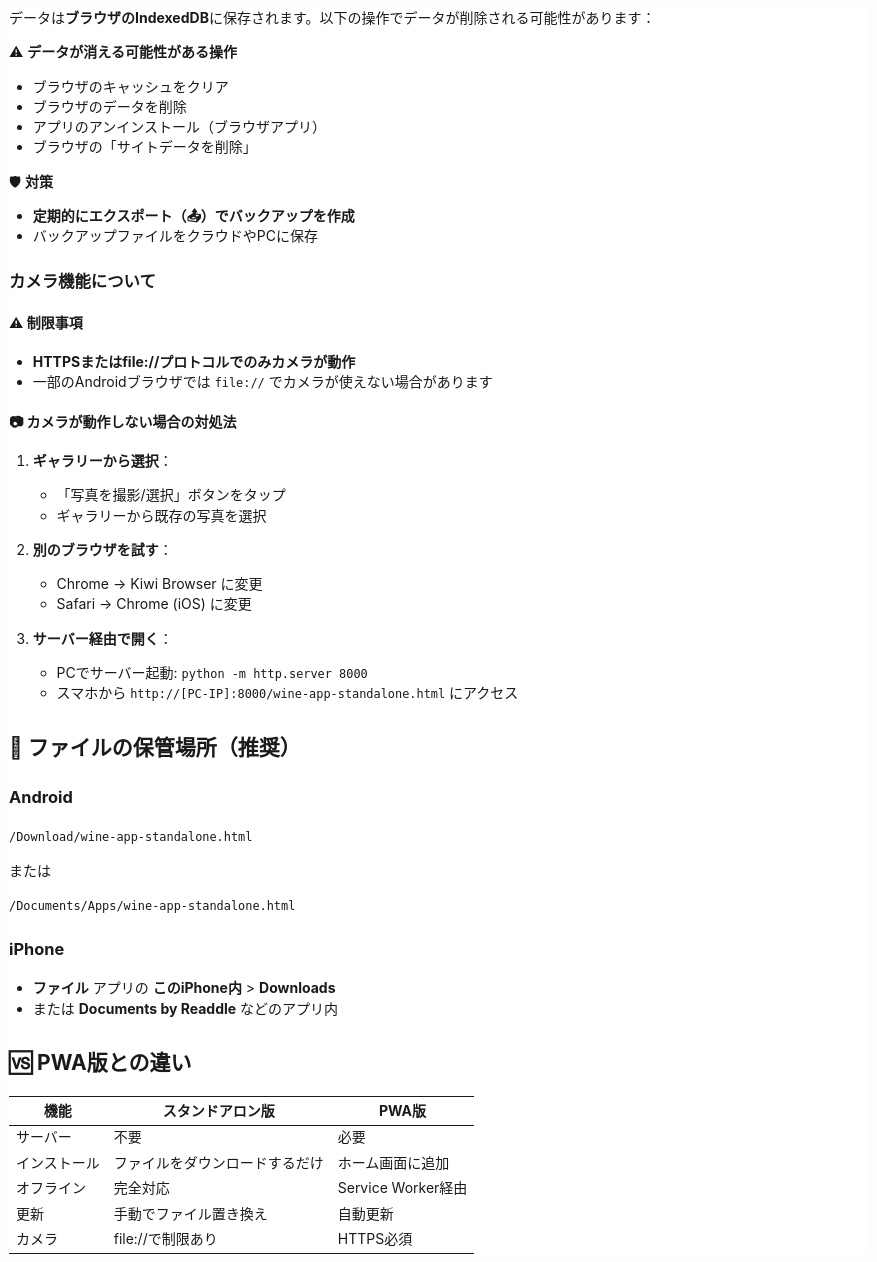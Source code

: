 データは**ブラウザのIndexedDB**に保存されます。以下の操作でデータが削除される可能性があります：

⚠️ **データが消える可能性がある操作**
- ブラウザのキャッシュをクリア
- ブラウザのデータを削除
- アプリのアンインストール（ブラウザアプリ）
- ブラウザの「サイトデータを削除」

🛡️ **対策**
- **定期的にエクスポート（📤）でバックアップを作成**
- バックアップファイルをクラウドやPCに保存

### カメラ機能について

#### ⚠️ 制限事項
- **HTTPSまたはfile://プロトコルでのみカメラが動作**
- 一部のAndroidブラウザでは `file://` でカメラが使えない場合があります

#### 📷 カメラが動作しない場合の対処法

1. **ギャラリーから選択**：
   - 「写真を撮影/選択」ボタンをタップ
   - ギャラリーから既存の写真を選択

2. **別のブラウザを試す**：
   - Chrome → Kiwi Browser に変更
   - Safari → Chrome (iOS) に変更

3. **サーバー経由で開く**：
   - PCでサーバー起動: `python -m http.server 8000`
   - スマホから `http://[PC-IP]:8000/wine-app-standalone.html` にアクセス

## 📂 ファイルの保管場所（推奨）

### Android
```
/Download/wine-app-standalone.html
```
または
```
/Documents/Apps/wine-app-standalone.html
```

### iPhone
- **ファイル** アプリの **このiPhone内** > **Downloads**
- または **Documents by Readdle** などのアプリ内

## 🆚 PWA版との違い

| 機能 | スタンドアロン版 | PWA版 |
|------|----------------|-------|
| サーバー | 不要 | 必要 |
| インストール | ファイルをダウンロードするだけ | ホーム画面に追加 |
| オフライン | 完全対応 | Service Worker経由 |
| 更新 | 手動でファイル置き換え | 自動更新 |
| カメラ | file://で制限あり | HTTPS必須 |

--------------------

## Task goal
Take the preceding listing and transcribe it exactly, skipping the pictures.

## Solved exercise
Source code

: データは**ブラウザのIndexedDB**に保存されます。以下の操作でデータが削除される可能性があります：

⚠️ **データが消える可能性がある操作**
- ブラウザのキャッシュをクリア
- ブラウザのデータを削除
- アプリのアンインストール（ブラウザアプリ）
- ブラウザの「サイトデータを削除」

🛡️ **対策**
- **定期的にエクスポート（📤）でバックアップを作成**
- バックアップファイルをクラウドやPCに保存

### カメラ機能について

#### ⚠️ 制限事項
- **HTTPSまたはfile://プロトコルでのみカメラが動作**
- 一部のAndroidブラウザでは `file://` でカメラが使えない場合があります

#### 📷 カメラが動作しない場合の対処法

1. **ギャラリーから選択**：
   - 「写真を撮影/選択」ボタンをタップ
   - ギャラリーから既存の写真を選択

2. **別のブラウザを試す**：
   - Chrome → Kiwi Browser に変更
   - Safari → Chrome (iOS) に変更

3. **サーバー経由で開く**：
   - PCでサーバー起動: `python -m http.server 8000`
   - スマホから `http://[PC-IP]:8000/wine-app-standalone.html` にアクセス

## 📂 ファイルの保管場所（推奨）

### Android
```
/Download/wine-app-standalone.html
```
または
```
/Documents/Apps/wine-app-standalone.html
```

### iPhone
- **ファイル** アプリの **このiPhone内** > **Downloads**
- または **Documents by Readdle** などのアプリ内

## 🆚 PWA版との違い

| 機能 | スタンドアロン版 | PWA版 |
|------|----------------|-------|
| サーバー | 不要 | 必要 |
| インストール | ファイルをダウンロードするだけ | ホーム画面に追加 |
| オフライン | 完全対応 | Service Worker経由 |
| 更新 | 手動でファイル置き換え | 自動更新 |
| カメラ | file://で制限あり | HTTPS必須 |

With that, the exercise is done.